Tema del convegno l'archeologia industriale, uno dei tratti distintivi del nostro parco, che quindi ci sta particolarmente a cuore. Centrali idroelettriche, fabbriche che hanno chiuso i battenti, vecchi linifici e opifici spesso rimangono abbandonati al degrado del tempo. Il recupero di queste grandi strutture è spesso problematico, ma fondamentale per non occupare altro suolo e per valorizzare queste testimonianze architettoniche importanti.
Il convegno ha voluto essere un momento di confronto tra esperti e autorità per illustrare riqualificazioni vincenti di aree industriali dismesse, chiarire i nodi problematici e valutare come poter intervenire su aree all'interno del territorio del Parco.
Dopo i saluti dell'assessore al territorio e urbanistica di Regione Lombardia Daniele Belotti, sono intervenuti il presidente del Parco Adda Nord Agostino Agostinelli e il sindaco di Cassano d'Adda Roberto Maviglia.

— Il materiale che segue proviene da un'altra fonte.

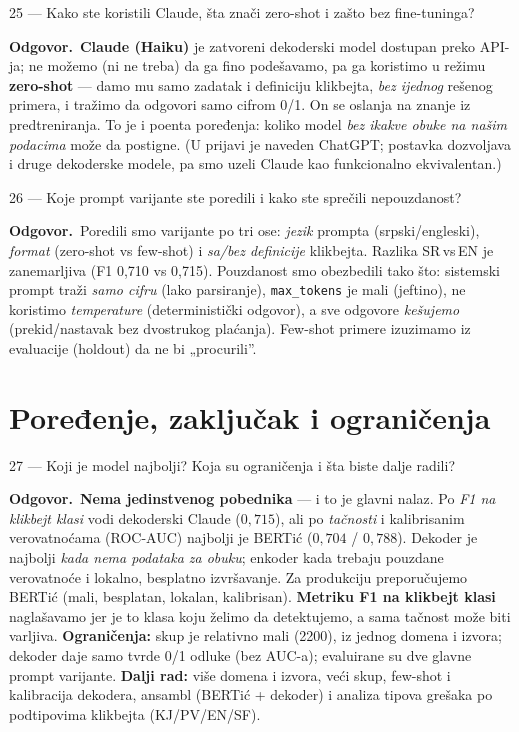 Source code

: \documentclass[11pt,a4paper]{article}
\newcommand{\kod}[1]{\texttt{#1}}
\newcommand{\odg}{\smallskip\noindent\textbf{Odgovor.}\ }
\begin{document}
\begin{pitanje}{25 --- Kako ste koristili Claude, šta znači zero-shot i zašto bez fine-tuninga?}
\end{pitanje}
\odg \textbf{Claude (Haiku)} je zatvoreni dekoderski model dostupan preko API-ja; ne
možemo (ni ne treba) da ga fino podešavamo, pa ga koristimo u režimu \textbf{zero-shot}
--- damo mu samo zadatak i definiciju klikbejta, \emph{bez ijednog} rešenog primera, i
tražimo da odgovori samo cifrom 0/1. On se oslanja na znanje iz predtreniranja. To je i
poenta poređenja: koliko model \emph{bez ikakve obuke na našim podacima} može da
postigne. (U prijavi je naveden ChatGPT; postavka dozvoljava i druge dekoderske modele,
pa smo uzeli Claude kao funkcionalno ekvivalentan.)

\begin{pitanje}{26 --- Koje prompt varijante ste poredili i kako ste sprečili nepouzdanost?}
\end{pitanje}
\odg Poredili smo varijante po tri ose: \emph{jezik} prompta (srpski/engleski),
\emph{format} (zero-shot vs few-shot) i \emph{sa/bez definicije} klikbejta. Razlika
SR\,vs\,EN je zanemarljiva (F1 0,710 vs 0,715). Pouzdanost smo obezbedili tako što:
sistemski prompt traži \emph{samo cifru} (lako parsiranje), \kod{max\_tokens} je mali
(jeftino), ne koristimo \emph{temperature} (deterministički odgovor), a sve odgovore
\emph{kešujemo} (prekid/nastavak bez dvostrukog plaćanja). Few-shot primere izuzimamo
iz evaluacije (holdout) da ne bi „procurili''.

\section{Poređenje, zaključak i ograničenja}

\begin{pitanje}{27 --- Koji je model najbolji? Koja su ograničenja i šta biste dalje radili?}
\end{pitanje}
\odg \textbf{Nema jedinstvenog pobednika} --- i to je glavni nalaz. Po \emph{F1 na
klikbejt klasi} vodi dekoderski Claude ($0{,}715$), ali po \emph{tačnosti} i
kalibrisanim verovatnoćama (ROC-AUC) najbolji je BERTić ($0{,}704$ / $0{,}788$). Dekoder
je najbolji \emph{kada nema podataka za obuku}; enkoder kada trebaju pouzdane
verovatnoće i lokalno, besplatno izvršavanje. Za produkciju preporučujemo BERTić (mali,
besplatan, lokalan, kalibrisan). \textbf{Metriku F1 na klikbejt klasi} naglašavamo jer
je to klasa koju želimo da detektujemo, a sama tačnost može biti varljiva.
\textbf{Ograničenja:} skup je relativno mali (2200), iz jednog domena i izvora; dekoder
daje samo tvrde 0/1 odluke (bez AUC-a); evaluirane su dve glavne prompt varijante.
\textbf{Dalji rad:} više domena i izvora, veći skup, few-shot i kalibracija dekodera,
ansambl (BERTić + dekoder) i analiza tipova grešaka po podtipovima klikbejta
(KJ/PV/EN/SF).
\end{document}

Sono seguiti gli interventi di esperti del settore: Cristina Ambrosini, funzionario archeologo del Ministero per i Beni e le Attività Culturali in servizio presso la Direzione regionale per i Beni Culturali e Paesaggistici della Lombardia ha illustrato la riqualificazione dell'area Alfa di Arese con il suo intervento "Le nuove strade dell'archeologia tra conservazione e crescita"; Aldo Castellano, docente e coordinatore regionale Aipai ha tenuto un intervento dal titolo "Oltre la sindrome di Noè"; Mario Cortinovis, esperto di pianificazione territoriale, ha illustrato alcuni dei suo lavori nell'ambito del discorso intitolato "Il riutilizzo degli edifici storici di archeolgia industriale"; Stefano Della Torre, direttore BEST Politecnico di Milano, ha illustrato "La sfida del paesaggio dall'equilibrio al divenire", Luca Gnali di Adda Energi srl ha descritto un'idea di recupero applicata alle centrali idroelettriche dell'Adda; Giovanni Luigi Fontana, docente e già presidente Aipai, è intervenuto parlando dei "Processi di valorizzazione del patrimonio industriale"; Massimiliano Mandarini e Angelo Lonati hanno illanalizzato le prospettive di sviluppo; Tullio Leggeri, architetto e costruttore ha dato il suo contributo con l'intervento "Le scommesse si possono vincere"; Giuseppe Petruzzo, direttore dell'Ecomuseo Adda di Leonardo, ha chiuso il convegno con l'intervento "Tracce del passato, valori senza tempo".